___ Given data
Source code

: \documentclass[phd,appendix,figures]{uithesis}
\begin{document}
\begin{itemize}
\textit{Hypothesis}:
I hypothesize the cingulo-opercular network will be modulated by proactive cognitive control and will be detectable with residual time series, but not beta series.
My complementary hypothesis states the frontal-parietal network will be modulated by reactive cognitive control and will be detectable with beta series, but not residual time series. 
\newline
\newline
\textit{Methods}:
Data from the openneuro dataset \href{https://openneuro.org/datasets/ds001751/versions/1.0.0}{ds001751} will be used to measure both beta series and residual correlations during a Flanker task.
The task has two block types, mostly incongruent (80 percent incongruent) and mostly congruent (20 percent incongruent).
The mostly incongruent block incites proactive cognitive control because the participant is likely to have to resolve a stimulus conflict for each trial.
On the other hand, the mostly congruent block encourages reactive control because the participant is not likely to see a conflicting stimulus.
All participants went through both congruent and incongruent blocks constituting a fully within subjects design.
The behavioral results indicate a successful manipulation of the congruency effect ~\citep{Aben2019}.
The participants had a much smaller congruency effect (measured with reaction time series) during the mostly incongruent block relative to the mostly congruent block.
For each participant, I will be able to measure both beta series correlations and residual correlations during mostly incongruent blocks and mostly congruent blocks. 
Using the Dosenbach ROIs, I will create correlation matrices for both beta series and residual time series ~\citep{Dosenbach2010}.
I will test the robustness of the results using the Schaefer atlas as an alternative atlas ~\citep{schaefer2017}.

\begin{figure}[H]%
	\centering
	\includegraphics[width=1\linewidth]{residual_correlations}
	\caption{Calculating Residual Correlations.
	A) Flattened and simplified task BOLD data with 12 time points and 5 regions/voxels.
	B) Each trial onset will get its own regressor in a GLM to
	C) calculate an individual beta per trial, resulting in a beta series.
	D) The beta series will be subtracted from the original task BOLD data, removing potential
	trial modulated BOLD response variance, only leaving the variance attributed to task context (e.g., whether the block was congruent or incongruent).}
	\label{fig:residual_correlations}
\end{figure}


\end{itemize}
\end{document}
______
Exercise requirements:
Scan the entries above for the word "cognitive", then copy every line in which it occurs.

Output of the task:
I hypothesize the cingulo-opercular network will be modulated by proactive cognitive control and will be detectable with residual time series, but not beta series.
My complementary hypothesis states the frontal-parietal network will be modulated by reactive cognitive control and will be detectable with beta series, but not residual time series. 
The mostly incongruent block incites proactive cognitive control because the participant is likely to have to resolve a stimulus conflict for each trial.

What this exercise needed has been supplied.